O professor José Henrique Vilhena se lembra. Ele se lembra do reitor Pedro Calmon. Era um aristocrata baiano, parecia feito de porcelana. Conseguia ser um belíssimo orador sem dizer nada e tendo um leve defeito na voz. Razoável historiador, um pouco empolado, mas livre da sarna daquilo que FFHH chama de "vulgata marxista". Um grande sujeito.
Calmon foi magnífico reitor da Universidade do Brasil (era assim que se dizia) de 1948 a 1966. Aguentou de tudo, de ocupações de faculdades a um episódio no qual estudantes fizeram "barata-voa" com seu mocassim.
Certa vez, os estudantes da Faculdade Nacional de Direito muraram com tijolos uma janela da escola para impedir a entrada de um professor malconcursado a quem chamavam de "janeleiro". Deu-se uma grande baderna no prédio onde funcionou o Senado do Império e o reitor foi chamado. Calmon chegou e viu a Polícia Militar no saguão. Dirigiu-se a um oficial e perguntou o que estava acontecendo. Ouviu que a polícia tinha sido chamada para acabar com a desordem. Disse mais ou menos o seguinte:
- Muito obrigado meu filho, mas vocês podem ir embora. Aqui só se entra com vestibular.
O professor José Henrique Vilhena é hoje o reitor da Universidade Federal do Rio de Janeiro (nome grotesco criado pelos padrões uniformizantes da ditadura militar). Tem todo o direito de exercer o seu cargo, mas, como deve ter percebido, há diversos obstáculos no caminho.

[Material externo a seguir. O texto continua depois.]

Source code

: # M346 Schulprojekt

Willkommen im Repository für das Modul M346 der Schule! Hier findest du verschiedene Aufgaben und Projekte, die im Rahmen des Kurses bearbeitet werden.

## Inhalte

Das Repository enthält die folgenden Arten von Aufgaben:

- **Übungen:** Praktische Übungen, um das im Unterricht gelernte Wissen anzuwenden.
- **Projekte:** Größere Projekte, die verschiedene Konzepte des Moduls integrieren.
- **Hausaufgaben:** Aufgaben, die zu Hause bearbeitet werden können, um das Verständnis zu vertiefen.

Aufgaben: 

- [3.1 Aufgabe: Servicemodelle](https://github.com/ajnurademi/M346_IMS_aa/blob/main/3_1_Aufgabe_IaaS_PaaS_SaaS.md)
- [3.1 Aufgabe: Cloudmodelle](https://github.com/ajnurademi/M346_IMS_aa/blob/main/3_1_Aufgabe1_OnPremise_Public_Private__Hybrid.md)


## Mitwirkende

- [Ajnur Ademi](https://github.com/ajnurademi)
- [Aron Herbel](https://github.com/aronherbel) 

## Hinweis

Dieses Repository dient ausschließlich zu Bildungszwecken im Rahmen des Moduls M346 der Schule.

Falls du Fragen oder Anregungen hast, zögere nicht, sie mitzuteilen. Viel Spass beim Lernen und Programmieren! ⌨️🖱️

Há baderna? Sem dúvida. Quando Vilhena tinha a idade dos estudantes que o expulsaram da reitoria, baderneiro era Fernando Henrique Cardoso. Baderneiraço era José Serra, presidente da União Nacional dos Estudantes. Na geração anterior, baderneiro foi Antonio Carlos Magalhães. Badernava pela entrada do Brasil na Segunda Guerra e apanhou de um polícia cujo nome se perdeu na história. (Pena, porque deve ter sido a única pessoa que acertou ACM sem levar troco.) Todos três sempre lembram com doçura e orgulho daquela aurora de suas vidas, badernança querida que os anos não trazem mais.

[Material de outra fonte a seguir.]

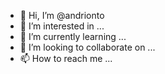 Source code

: - 👋 Hi, I’m @andrionto
- 👀 I’m interested in ...
- 🌱 I’m currently learning ...
- 💞️ I’m looking to collaborate on ...
- 📫 How to reach me ...

<!---
andrionto/andrionto is a ✨ special ✨ repository because its `README.md` (this file) appears on your GitHub profile.
You can click the Preview link to take a look at your changes.
--->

Os obstáculos físicos colocados no caminho do professor Vilhena são produto da baderna. Há outros, acadêmicos, que são produto exclusivo da inconformidade. Nesse pedaço do barraco, estão 5 dos 6 decanos da universidade e 40 dos 47 diretores de seus institutos. Não é simples arruaça nem foram os estudantes que a começaram, mas o Palácio do Planalto, querendo cortar a cabeça do professor Aloisio Teixeira com faca alheia. (Por falar em baderna, durante a ditadura o professor Fernando Henrique Cardoso visitou várias vezes a casa do brigadeiro Francisco Teixeira, único quatro estrelas do Partido Comunista. Ia a ele para falar de política. Lá conheceu o professor Teixeira, que, mesmo vivendo na clandestinidade, era chamado pelo pai para presenciar esses encontros.)
Só o professor Vilhena pode decidir o que faz do mandato que recebeu de FFHH. Uma coisa deve levá-lo a refletir, coisa pequena, quase detalhe, que nada tem a ver com as confusões feitas por seus adversários, pois relaciona-se apenas com sua capacidade de tomar decisões e providências.
Ao amanhecer da segunda-feira, ele entrou no seu gabinete protegido por 20 guarda-costas da empresa de segurança particular Vigibrás. Tem um mandato federal, mas julgou adequado entrar na reitoria da Universidade do Brasil protegido por guardas da Vigibrás. Perdeu o senso. Se queria entrar com o argumento da força (que lhe está legalmente disponível), deveria ter telefonado ao ministro Paulo Renato Souza, pedindo escolta das Forças Armadas. Era isso ou nada. Um reitor chegando ao seu gabinete com uma guarda pessoal, como faziam os ricaços na Roma antiga, é baderna em estado puro. Pelo menos um estudante é testemunha de que havia meganha armada na escolta do professor. Isso já não é baderna, mas irresponsabilidade.
O que aconteceria se o professor Aloisio Teixeira resolvesse criar uma reitoria do B, com o apoio de agentes da empresa de segurança Tabajara? O que acontecerá se algum dia um professor preferir defender sua tese de livre-docência escoltado pelas armas da Mãe Joana?
O professor Pedro Calmon haveria de rir (e como ria bem) se lhe contassem que algum dia seu magnífico sucessor entraria naquele prédio da praia Vermelha acompanhado por musculatura privada.
Se tudo o que aconteceu fosse pouco, depois de fazer o 18 Brumário da Vigibrás, o professor Vilhena barricou-se no espaço conquistado. Trancou os acessos a cadeado. Por mais que haja problemas de segurança nas escolas brasileiras, ainda não houve caso de diretora de escola da periferia barricando-se contra traficantes de drogas.
O que o professor Vilhena vai fazer é problema dele, desde que não faça mais o que fez segunda-feira. Problema, e dos bons, é o que está nas mãos de FFHH e do ministro Paulo Renato Souza. Os senhores ainda acham que escolheram o melhor nome para o cargo de reitor da velha Universidade do Brasil, aquele cargo que foi exercido por Pedro Calmon?